Homemade Almond Milk
Something I find so comforting on a brisk autumn day is a glass of farm-fresh milk, warm or chill, with a dash of cinnamon and nutmeg. My body, however, isn’t as interested in this creamy delight. I grew up in China where diary is not as present in the typical diet as it is in many Western cultures. As a result, like many Chinese, I’m mildly lactose-intolerant. I’m a firm believer in finding healthy alternatives that don’t sacrifice flavor and texture. After some experimentation, I found a solution to my love of milk: delicious and easy-to-make almond milk. In addition to tasking great, it’s an excellent, low calorie source of vitamin E and protein and calcium. Plus, it’s a fun recipe for kids! In fact, our 9-year-old daughter Rose makes a batch at least once a week. It’s also perfect for vegans, like my husband, Arogya’s acupuncturist Gregor Bertram.
- 1 cup Organic Raw Almonds
- Optional: Cinnamon, Nutmeg, and/or Cacao to sprinkle on top
- You’ll also need a blender and layered cheesecloth, a muslin bag (you can find these online or Whole Foods), or fine mesh sieve.
- Place the almonds in a bowl and cover with water.
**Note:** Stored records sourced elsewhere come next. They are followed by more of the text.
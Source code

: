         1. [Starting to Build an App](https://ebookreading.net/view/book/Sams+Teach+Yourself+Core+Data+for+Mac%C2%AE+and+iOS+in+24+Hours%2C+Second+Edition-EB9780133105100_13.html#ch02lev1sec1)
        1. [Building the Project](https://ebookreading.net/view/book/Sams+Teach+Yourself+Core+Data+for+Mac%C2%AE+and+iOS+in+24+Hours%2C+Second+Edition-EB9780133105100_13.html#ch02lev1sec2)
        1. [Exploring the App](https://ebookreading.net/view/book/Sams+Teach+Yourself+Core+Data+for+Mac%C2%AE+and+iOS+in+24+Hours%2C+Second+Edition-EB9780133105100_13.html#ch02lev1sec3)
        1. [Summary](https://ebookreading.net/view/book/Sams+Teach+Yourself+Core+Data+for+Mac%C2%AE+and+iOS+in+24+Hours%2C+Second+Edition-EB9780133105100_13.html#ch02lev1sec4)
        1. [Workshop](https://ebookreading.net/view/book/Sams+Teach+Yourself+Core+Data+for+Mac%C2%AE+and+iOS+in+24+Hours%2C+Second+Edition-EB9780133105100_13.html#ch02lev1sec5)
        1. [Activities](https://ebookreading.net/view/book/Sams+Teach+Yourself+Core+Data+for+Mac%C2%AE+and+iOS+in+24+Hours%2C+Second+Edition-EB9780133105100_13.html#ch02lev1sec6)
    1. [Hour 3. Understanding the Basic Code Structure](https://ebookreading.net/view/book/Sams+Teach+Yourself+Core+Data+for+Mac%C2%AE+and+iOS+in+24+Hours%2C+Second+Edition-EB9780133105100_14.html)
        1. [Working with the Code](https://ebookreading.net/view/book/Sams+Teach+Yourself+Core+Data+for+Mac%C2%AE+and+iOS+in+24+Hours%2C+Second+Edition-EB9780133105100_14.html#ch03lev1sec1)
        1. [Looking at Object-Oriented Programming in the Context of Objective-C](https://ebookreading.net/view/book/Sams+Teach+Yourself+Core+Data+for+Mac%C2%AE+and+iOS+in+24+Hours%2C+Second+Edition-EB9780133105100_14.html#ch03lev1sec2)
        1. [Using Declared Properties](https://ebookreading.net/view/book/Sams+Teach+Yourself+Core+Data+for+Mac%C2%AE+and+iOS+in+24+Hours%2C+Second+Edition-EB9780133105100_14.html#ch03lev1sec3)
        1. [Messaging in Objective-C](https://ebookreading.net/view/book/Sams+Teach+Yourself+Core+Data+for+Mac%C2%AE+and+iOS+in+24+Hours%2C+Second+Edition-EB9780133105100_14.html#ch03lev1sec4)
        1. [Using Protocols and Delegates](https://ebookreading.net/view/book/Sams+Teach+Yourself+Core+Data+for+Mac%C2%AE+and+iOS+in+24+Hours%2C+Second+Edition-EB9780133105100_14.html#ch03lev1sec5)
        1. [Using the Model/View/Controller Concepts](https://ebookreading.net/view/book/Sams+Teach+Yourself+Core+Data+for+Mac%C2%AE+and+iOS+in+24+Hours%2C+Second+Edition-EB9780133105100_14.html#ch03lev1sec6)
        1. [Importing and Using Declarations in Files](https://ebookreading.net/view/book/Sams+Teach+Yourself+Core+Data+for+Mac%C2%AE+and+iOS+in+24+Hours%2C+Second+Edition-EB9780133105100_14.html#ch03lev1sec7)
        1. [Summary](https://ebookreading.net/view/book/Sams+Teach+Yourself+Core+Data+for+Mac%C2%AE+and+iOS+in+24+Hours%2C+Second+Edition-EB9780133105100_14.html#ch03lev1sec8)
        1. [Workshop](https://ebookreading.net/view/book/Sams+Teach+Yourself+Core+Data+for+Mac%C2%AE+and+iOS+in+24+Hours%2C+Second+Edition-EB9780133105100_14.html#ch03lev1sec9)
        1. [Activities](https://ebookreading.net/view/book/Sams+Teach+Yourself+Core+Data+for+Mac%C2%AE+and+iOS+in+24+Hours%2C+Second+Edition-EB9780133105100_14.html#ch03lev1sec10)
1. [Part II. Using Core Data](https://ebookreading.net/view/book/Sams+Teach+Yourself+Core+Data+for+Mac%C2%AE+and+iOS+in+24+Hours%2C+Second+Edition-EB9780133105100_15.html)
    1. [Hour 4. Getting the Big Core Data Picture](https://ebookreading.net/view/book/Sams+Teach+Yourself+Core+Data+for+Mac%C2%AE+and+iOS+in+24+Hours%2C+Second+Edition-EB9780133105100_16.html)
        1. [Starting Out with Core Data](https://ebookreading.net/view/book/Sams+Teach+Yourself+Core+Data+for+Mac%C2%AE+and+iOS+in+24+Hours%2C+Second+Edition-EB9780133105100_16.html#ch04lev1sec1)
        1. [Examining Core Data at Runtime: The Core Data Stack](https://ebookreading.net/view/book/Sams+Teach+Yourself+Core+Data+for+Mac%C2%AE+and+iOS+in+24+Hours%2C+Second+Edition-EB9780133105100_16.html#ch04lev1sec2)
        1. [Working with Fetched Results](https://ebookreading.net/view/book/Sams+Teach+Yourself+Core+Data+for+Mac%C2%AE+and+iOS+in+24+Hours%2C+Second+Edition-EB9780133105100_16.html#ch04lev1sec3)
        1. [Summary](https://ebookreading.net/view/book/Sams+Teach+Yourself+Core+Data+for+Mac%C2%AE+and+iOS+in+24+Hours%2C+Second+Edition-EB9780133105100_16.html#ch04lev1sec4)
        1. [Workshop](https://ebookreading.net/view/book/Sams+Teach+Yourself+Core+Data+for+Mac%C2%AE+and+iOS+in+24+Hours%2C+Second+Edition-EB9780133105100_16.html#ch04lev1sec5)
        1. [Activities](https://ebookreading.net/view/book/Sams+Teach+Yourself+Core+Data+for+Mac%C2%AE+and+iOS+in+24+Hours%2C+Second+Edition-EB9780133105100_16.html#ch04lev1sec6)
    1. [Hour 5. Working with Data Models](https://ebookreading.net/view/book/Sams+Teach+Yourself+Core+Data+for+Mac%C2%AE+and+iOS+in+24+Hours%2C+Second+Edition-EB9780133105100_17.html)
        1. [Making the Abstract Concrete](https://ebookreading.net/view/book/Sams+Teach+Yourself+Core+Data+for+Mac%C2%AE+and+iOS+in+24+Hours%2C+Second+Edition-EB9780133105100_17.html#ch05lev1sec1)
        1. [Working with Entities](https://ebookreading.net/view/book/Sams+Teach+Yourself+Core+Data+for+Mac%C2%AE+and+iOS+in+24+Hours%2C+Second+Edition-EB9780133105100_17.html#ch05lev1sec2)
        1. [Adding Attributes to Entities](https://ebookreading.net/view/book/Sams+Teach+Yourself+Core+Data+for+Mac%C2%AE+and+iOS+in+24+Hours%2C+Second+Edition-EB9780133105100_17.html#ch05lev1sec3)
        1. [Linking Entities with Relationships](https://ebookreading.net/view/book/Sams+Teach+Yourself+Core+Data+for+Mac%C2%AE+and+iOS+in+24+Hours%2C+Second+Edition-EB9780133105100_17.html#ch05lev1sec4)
Let sit for at least 5 hours or overnight.
- Drain and rinse the almonds. Next, remove the skins by gently squeezing each almond with your fingertips. It’s surprisingly easy!
- Transfer the almonds to a blender and add 3 cups of fresh water. Feel free to add a little more water for less creamy milk. Liquefy.
- Then, pour the liquid almond mix into a bowl through the cheesecloth, muslin bag, or sieve. As you can see in the photo, you can place the cheesecloth in a regular sieve. Use your hands to squeeze out the last bit of liquid. You can reserve the remaining almond meal for vegan cheese or spread. We really like it blended up with a little miso, olive oil, and lemon.
- Enjoy the almond milk as is or spruced up with some cinnamon, nutmeg, or cacao. It’s also a wonderful addition to our Arogya chai.